The opinion of the court was delivered by: MCILVAINE
The plaintiff filed suit, basing his claim under the Federal Employers' Liability Act, 45 U.S.C.A. 51 et seq. and claims that under this Act this Court has jurisdiction.
It appears from stipulated facts between the plaintiff and the defendant that plaintiff was engaged as a bargeman with certain of his fellow employees on the Ohio River (a navigable federal waterway) at or near the coal unloading docks of the Conway Yard of the defendant. The plaintiff was employed by the defendant in the furtherance of the defendant's activities in or affecting interstate commerce. While on a certain barge near the aforesaid docks, the plaintiff attempted to get the barge into position in order to secure it at the dock. In order to secure the barge, plaintiff had to fasten a circular cable to stanchions on the barge. As he was attempting this maneuver, a winch operator in the yards of the defendant took up the slack in the steel cable causing it to whiplash through the air, strike plaintiff, and throw him into the barge thereupon causing certain injuries for which suit it now brought.

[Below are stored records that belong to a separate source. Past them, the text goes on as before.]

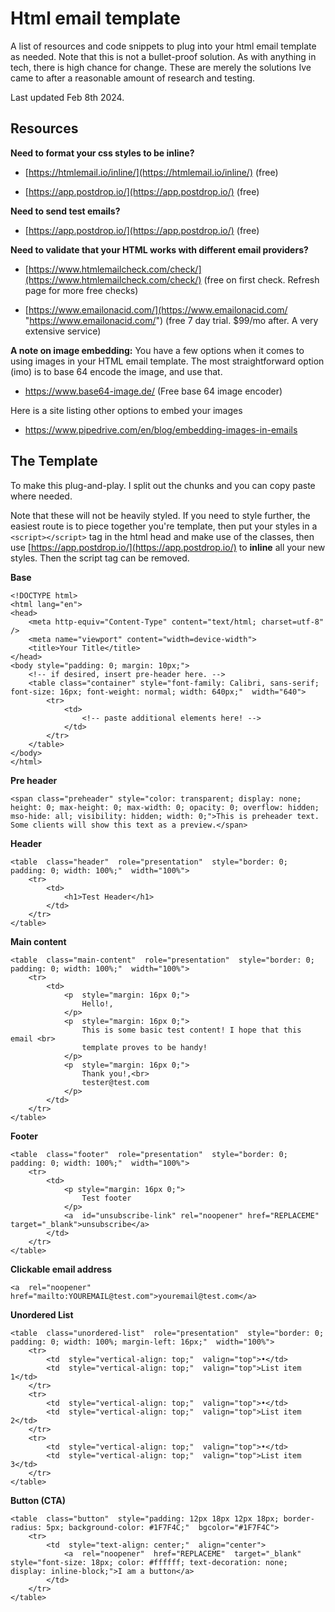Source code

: 
# Html email template

A list of resources and code snippets to plug into your html email template as needed.
Note that this is not a bullet-proof solution. As with anything in tech, there is high chance for change. These are merely the solutions Ive came to after a reasonable amount of research and testing.

Last updated Feb 8th 2024.

## Resources

**Need to format your css styles to be inline?**  

-   [https://htmlemail.io/inline/](https://htmlemail.io/inline/) (free)  
    
-   [https://app.postdrop.io/](https://app.postdrop.io/) (free)  
      
    

**Need to send test emails?**  

-   [https://app.postdrop.io/](https://app.postdrop.io/) (free)  
      
    

**Need to validate that your HTML works with different email providers?**  

-   [https://www.htmlemailcheck.com/check/](https://www.htmlemailcheck.com/check/) (free on first check. Refresh page for more free checks)  
    
-   [https://www.emailonacid.com/](https://www.emailonacid.com/ "https://www.emailonacid.com/") (free 7 day trial. $99/mo after. A very extensive service)  

**A note on image embedding:**
You have a few options when it comes to using images in  your HTML email template.
The most straightforward option (imo) is to base 64 encode the image, and use that.

 - https://www.base64-image.de/ (Free base 64 image encoder)
 
 Here is a site listing other options to embed your images
 
 - https://www.pipedrive.com/en/blog/embedding-images-in-emails

## The Template

To make this plug-and-play. I split out the chunks and you can copy paste where needed.

Note that these will not be heavily styled. If you need to style further, the easiest route is to piece together you're template, then put your styles in a ```<script></script>``` tag in the html head and make use of the classes,
then use [https://app.postdrop.io/](https://app.postdrop.io/) to **inline** all your new styles. Then the script tag can be removed. 
  
**Base**
```
<!DOCTYPE html>  
<html lang="en">  
<head>  
	<meta http-equiv="Content-Type" content="text/html; charset=utf-8" />  
	<meta name="viewport" content="width=device-width">  
	<title>Your Title</title>  
</head>  
<body style="padding: 0; margin: 10px;">
    <!-- if desired, insert pre-header here. --> 
	<table class="container" style="font-family: Calibri, sans-serif; font-size: 16px; font-weight: normal; width: 640px;"  width="640">  
		<tr>  
			<td>  
				<!-- paste additional elements here! -->  
			</td>  
		</tr>  
	</table>  
</body>  
</html>
```

**Pre header**
```
<span class="preheader" style="color: transparent; display: none; height: 0; max-height: 0; max-width: 0; opacity: 0; overflow: hidden; mso-hide: all; visibility: hidden; width: 0;">This is preheader text. Some clients will show this text as a preview.</span>
```

**Header**
```
<table  class="header"  role="presentation"  style="border: 0; padding: 0; width: 100%;"  width="100%">
	<tr>
		<td>
			<h1>Test Header</h1>
		</td>
	</tr>
</table>
```

**Main content**
```
<table  class="main-content"  role="presentation"  style="border: 0; padding: 0; width: 100%;"  width="100%">
	<tr>
		<td>
			<p  style="margin: 16px 0;">
				Hello!,
			</p>
			<p  style="margin: 16px 0;">
				This is some basic test content! I hope that this email <br>
				template proves to be handy!
			</p>
			<p  style="margin: 16px 0;">
				Thank you!,<br>
				tester@test.com
			</p>
		</td>
	</tr>
</table>
```
**Footer**
```
<table  class="footer"  role="presentation"  style="border: 0; padding: 0; width: 100%;"  width="100%">
	<tr>
		<td>
			<p style="margin: 16px 0;">
				Test footer
			</p>
			<a  id="unsubscribe-link" rel="noopener" href="REPLACEME"  target="_blank">unsubscribe</a>
		</td>
	</tr>
</table>
```

**Clickable email address**
```
<a  rel="noopener"  href="mailto:YOUREMAIL@test.com">youremail@test.com</a>
```

**Unordered List**
```
<table  class="unordered-list"  role="presentation"  style="border: 0; padding: 0; width: 100%; margin-left: 16px;"  width="100%">
	<tr>
		<td  style="vertical-align: top;"  valign="top">•</td>
		<td  style="vertical-align: top;"  valign="top">List item 1</td>
	</tr>
	<tr>
		<td  style="vertical-align: top;"  valign="top">•</td>
		<td  style="vertical-align: top;"  valign="top">List item 2</td>
	</tr>
	<tr>
		<td  style="vertical-align: top;"  valign="top">•</td>
		<td  style="vertical-align: top;"  valign="top">List item 3</td>
	</tr>
</table>
```
**Button (CTA)**
```
<table  class="button"  style="padding: 12px 18px 12px 18px; border-radius: 5px; background-color: #1F7F4C;"  bgcolor="#1F7F4C">
	<tr>
		<td  style="text-align: center;"  align="center">
			<a  rel="noopener"  href="REPLACEME"  target="_blank"  style="font-size: 18px; color: #ffffff; text-decoration: none; display: inline-block;">I am a button</a>
		</td>
	</tr>
</table>
```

Thereafter the defendant, Pennsylvania Railroad Company, moved to dismiss the plaintiff's complaint on the grounds that his remedy was under the Longshoremen's Act of Harbor Workers' Compensation Act of March 4, 1927, 33 U.S.C.A. 901 et seq. This case came on for argument and at the argument counsel for the plaintiff forthrightly admitted to the Court that the place where the accident happened was on the Ohio River, a navigable stream, and also admitted that the nature of the employment at the time that he was injured was maritime.
The Harbor Workers' Act provides that:
'(a) Compensation shall be payable under this chapter in respect of disability or death of an employee, but only if the disability or death results from an injury occurring upon the navigable waters of the United States (including any dry dock) and if recovery for the disability or death through workmen's compensation proceedings may not validly be provided by State law. * * *' 33 U.S.C.A. 903.
The Supreme Court pointed out that:
'The statute applies, by its own terms, to accidents on navigable waters when the employer has any employees engaged in maritime service.' Pennsylvania R. Co. v. O'Rourke, 1953, 344 U.S. 334, 339, 73 S. Ct. 302, 305, 97 L. Ed. 367.
The O'Rourke case made it quite clear that if the work the injured person is performing is maritime, he would be under the Longshoremen's and Harbor Worker's Compensation Act and not the Federal Employers' Liability Act. According to the stipulated facts and the frank admissions of plaintiff's counsel, the plaintiff was a bargeman engaged in helping to get a barge into position on the dock. This is clearly maritime work.
While this was, course, not a true Conflict of Laws problem, the rules of Conflict of Laws are somewhat analogous to this claim of the plaintiff, and seem to be opposed to the proposition he advances. Therefore, on the authority of Pennsylvania R. Co. v. O'Rourke, supra, and upon motion of the defendant, plaintiff's complaint should be and hereby is dismissed.
© 1992-2004 VersusLaw ...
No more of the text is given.